Diese trennende, in unserer westlichen Welt stark vorherrschende Sichtweise macht es schwer, den Blick auf größere Zusammenhänge zu richten. Kein Wunder, dass in einer solchen Sichtweise die Konkurrenz, das Ego und der Eigennutz unser Denken und Handeln dominieren. Wenn wir in eine nachhaltige Zukunft gelangen wollen, müssen wir diese Denkweise verändern und einen weiteren Entwicklungsschritt wagen.

Wie erlangen wir eine Sicht auf die Welt, in der wir uns mit der Natur und unseren Mitmenschen im Einklang fühlen?
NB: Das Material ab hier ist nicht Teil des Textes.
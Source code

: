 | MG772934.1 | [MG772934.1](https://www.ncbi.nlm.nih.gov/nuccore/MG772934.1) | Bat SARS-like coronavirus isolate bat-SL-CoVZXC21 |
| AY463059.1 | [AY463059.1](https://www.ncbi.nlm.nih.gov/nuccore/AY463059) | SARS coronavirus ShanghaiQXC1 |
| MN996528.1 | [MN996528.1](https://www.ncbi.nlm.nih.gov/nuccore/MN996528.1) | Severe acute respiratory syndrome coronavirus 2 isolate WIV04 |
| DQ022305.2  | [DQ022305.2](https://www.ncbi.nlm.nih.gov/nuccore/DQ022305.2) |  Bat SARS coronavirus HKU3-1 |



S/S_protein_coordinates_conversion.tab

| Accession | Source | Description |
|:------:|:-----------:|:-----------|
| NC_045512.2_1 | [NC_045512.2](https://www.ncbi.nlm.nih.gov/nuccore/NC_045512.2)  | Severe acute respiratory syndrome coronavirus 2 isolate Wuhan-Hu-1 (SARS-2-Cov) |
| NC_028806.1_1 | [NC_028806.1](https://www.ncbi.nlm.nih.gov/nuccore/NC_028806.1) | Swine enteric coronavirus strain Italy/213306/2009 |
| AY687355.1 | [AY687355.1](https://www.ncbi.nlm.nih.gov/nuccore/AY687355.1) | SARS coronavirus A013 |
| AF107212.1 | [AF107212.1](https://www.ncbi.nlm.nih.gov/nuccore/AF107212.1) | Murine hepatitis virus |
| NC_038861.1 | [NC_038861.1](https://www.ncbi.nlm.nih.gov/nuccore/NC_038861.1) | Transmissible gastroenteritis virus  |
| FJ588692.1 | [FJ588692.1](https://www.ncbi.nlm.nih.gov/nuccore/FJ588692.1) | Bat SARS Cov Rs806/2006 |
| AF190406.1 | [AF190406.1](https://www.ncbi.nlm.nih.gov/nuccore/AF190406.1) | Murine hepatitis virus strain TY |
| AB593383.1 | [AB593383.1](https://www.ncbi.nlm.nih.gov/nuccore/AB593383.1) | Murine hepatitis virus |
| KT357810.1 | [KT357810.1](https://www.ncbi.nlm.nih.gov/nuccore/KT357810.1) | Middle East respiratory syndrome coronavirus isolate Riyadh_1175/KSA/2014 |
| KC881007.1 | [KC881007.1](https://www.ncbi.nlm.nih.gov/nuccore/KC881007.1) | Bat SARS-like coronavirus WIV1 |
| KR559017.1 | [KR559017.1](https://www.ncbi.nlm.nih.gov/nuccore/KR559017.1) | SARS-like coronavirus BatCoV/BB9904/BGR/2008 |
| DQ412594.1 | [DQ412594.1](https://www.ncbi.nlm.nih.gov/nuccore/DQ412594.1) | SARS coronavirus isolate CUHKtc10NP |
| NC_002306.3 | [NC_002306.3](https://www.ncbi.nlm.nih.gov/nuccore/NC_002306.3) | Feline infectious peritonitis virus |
Vom Ego- zum Globalbewusstsein

Wie kommen wir aber in ein verbundenes Bewusstsein, das die Weichen für eine echte Kehrtwende stellt? Wie erlangen wir eine Sicht auf die Welt, in der wir uns mit der Natur und unseren Mitmenschen im Einklang fühlen? Die Wege dahin sind so vielfältig wie der Globus selbst. Wer in jungen Jahren viel Zeit in der Natur verbringt, hat nachweislich ein größeres Bewusstsein für die eigene Verbundenheit mit der Natur, so Riyan van den Born, Professorin für sozio-ökologische Wechselwirkungen. Wer schon früh mit anderen Menschen und Kulturen in Kontakt kommt, wird für diese auch eher Mitgefühl und Empathie entwickeln. Abseits individueller Zugänge lässt sich das Globalbewusstsein aber auch erlernen.

Cees Hamelink, emeritierter Professor für Internationale Kommunikation, Medien, Religion und Kultur schreibt, dass das Globalbewusstsein sowohl auf Wissen als auch auf Emotionen beruht. Ersteres ist einfach zu erklären. Wer um die Verbundenheit unserer Welt nicht weiß, kann nur schwer ein Bewusstsein dafür bekommen. Als zukunftsfähige Menschen müssen wir uns darüber im Klaren sein, dass der Sauerstoff, den wir atmen, das Wasser, das wir trinken, und die Lebensmittel, die wir essen, untrennbar mit den Ökosystemleistungen des Planeten zusammenhängen. Wir müssen uns ebenso im Klaren sein, dass die meisten unserer heutigen Arbeits-, Wirtschafts-, Finanz- und Kommunikationsprozesse global verflochten sind. Im Zeitalter der Globalisierung gibt es kaum etwas, das wirklich isoliert betrachtet werden kann – und ein Verständnis darüber ist die Grundlage für mehr Globalbewusstsein.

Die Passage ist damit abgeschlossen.